In exe.dev you have a subscription and you get some constant compute, paid whether used or not. that compute is shared between the vms. In shellbox every box has its own dedicated compute and if you don't use any, you don't pay.
Shellbox also gives an ipv6, an email endpoint, wakeup on the web endpoint, it supports nested virtualization, docker, etc. And... it is much cheaper even if you use it 24/7. Ahh and also you can send ssh exec commands, ssh forwarding, and more. It is "real" linux, like you get on classical vps providers
Anchor based editing requires injecting new anchors to the context, and dirac does so via a diff. So how is this more efficient (token-wise) than search and replace?? Even at a single token per hash. Also, code is read more than written so these just add up. I experimented once with stable anchors, albeit longer than a single token, and found it a downgrade.
My conclusion is that the efficiency dirac sees comes mainly from showing file skeleton by default
I'm not sure one way or another but I've been using a related tool called Tilth by another poster here. It doesn't do anchor-based editing, but it does do syntax-aware search and will e.g. report the line range for function definitions, provide file outlines with line numbers on a file name match, etc.

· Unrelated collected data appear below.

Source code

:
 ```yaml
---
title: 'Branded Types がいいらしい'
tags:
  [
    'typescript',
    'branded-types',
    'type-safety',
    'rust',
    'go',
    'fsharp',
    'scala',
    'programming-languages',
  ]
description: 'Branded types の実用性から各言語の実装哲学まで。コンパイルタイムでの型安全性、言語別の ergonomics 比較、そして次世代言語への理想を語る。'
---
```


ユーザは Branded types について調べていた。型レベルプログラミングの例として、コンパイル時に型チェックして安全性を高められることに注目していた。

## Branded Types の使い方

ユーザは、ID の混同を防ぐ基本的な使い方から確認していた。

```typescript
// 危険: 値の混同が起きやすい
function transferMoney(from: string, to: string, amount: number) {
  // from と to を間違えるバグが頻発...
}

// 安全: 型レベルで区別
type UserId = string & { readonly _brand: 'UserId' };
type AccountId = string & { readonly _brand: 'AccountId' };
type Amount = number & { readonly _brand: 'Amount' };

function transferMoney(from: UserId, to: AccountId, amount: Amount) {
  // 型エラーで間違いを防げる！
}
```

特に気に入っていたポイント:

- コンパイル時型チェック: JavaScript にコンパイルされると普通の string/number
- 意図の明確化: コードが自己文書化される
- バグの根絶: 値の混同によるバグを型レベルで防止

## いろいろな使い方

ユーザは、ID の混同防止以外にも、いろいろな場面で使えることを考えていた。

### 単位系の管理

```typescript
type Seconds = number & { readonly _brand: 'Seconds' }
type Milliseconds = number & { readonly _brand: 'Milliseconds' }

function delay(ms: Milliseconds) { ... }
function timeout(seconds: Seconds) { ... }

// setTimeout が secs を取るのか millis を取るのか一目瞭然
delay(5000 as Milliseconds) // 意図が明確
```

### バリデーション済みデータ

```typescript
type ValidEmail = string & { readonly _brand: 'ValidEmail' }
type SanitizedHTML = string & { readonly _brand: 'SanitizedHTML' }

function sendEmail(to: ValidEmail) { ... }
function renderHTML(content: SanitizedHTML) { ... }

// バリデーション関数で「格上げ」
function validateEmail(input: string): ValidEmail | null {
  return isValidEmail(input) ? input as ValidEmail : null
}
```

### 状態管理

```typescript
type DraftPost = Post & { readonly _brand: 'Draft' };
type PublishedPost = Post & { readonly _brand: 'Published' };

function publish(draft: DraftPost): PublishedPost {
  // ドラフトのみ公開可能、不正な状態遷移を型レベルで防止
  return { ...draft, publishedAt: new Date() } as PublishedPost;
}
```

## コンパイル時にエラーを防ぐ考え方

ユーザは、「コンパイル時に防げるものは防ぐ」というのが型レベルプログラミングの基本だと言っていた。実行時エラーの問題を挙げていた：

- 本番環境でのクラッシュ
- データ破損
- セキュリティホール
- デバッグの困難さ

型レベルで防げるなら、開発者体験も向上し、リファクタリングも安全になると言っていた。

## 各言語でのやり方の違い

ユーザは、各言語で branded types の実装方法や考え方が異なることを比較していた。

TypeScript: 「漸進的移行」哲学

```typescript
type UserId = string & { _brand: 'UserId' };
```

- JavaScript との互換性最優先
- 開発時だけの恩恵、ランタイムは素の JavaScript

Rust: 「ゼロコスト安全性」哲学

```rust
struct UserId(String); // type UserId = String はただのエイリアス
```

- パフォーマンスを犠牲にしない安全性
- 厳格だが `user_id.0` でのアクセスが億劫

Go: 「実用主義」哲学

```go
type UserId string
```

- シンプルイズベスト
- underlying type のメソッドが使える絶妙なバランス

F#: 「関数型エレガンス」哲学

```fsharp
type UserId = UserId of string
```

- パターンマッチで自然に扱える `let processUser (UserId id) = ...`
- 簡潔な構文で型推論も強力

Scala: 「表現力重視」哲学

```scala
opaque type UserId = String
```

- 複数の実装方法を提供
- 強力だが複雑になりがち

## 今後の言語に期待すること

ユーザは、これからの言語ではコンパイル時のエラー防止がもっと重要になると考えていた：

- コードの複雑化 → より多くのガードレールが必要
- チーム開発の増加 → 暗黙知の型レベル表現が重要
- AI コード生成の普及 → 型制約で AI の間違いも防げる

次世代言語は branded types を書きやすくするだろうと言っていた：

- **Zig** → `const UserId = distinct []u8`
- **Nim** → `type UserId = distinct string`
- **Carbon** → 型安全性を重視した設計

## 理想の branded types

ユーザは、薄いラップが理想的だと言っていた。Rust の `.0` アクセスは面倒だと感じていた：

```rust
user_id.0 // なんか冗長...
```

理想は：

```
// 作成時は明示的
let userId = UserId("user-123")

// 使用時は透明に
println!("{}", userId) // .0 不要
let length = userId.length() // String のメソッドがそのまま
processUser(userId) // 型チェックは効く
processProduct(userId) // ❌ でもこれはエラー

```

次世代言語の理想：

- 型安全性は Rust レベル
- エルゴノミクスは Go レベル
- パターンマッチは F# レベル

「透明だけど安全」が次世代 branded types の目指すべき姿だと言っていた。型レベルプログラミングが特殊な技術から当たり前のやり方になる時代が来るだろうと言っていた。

I have six patches that I will at some point upstream, the main bug/surprise is the .gitignore behavior is not what's documented, but even without it seems to work quite well.
> My conclusion is that the efficiency dirac sees comes mainly from showing file skeleton by default
how hard do you think it would be to bring this optimization to oh-my-pi and opencode? I am testing dirac and it's very cool but the tooling isn't there yet comparing to oh-my-pi in terms of UX.
Thinking back, I might have jumped the gun here. I can't objectively evaluate UX without spending more time with the tool. I'll try to daily drive it a bit before I can form an opinion.
I assume that this benchmarks where done without any modifications to the default open-sourced harness. treesitter CLI would be an extra plugin for pi-mono, put I'd be equally curious about whether it would accomplish the task.
This is pretty cool, I turned a NUC at home into this, and would probably rather use you guys instead. However, is there a way for me to keep a session open without being connected? Sometimes I want the session to be there so I can connect/disconnect to check up on it, so I want "just disconnecting for a bit" to be different from "I don't care about this any more, destroy it".
At home, I've done that with a Zellij session (everything is tied to the session, and quitting Zellij completely means "I'm done with this". Merely disconnecting keeps it running).
There are plenty of alternatives out there. I built https://shellbox.dev, which gives you instant vms via ssh where unlike exe you pay only for what you use-- scale to zero. It is also regular linux, supporting vscode and zed remote, Nested virtualization, etc.
If you're looking to invest im fine with only $5M :)
Neat service. Website doesn't provide enough information for me to trust any workloads to it. Not clear where the underlying infrastructure is, what security guarantees I get, etc.
I quickly grokked the product and pricing from Exe's website. You need a page with less text, less scrolling and more specifics. Can VMs not autostop? Will an API call to a service on a stopped VM fail at the first attempt? Your pricing formula is simple but I don't want to do the math on my phone. How do payments work exactly (processor)?
Running Shellbox 24/7 is ~25% cheaper than Exe, with 2x storage but 50% of RAM. Exe seems to provide additional features (which I don't need). Not presenting this information upfront and in an easily digestible format makes me suspicious.
I dig the overall aesthetic and may give Shellbox v2 a try.
The other day I vibed a very stable codeserver (vscode in browser) instance with zellij browser mode (console in browser), syncthing (filesyncing), ssh, pi agent and wireguard. No exposed ports, every web frontend is password secured.
I don't want to make that public, it's my way of an isolated dev environment and it runs on my private raspberry behind my tv. Costs me nothing.
This sounds great, except for one thing: you can scale your compute (CPU & RAM) as needed but your storage appears to scale with it.
So, if I use a "16 vCPUs, 32GB RAM, 400GB SSD" machine for a period of intense compute, and then want to scale that down to "2 vCPUs, 4GB RAM", most of my storage disappears?
That rather ruins the potential of the advertised scalability.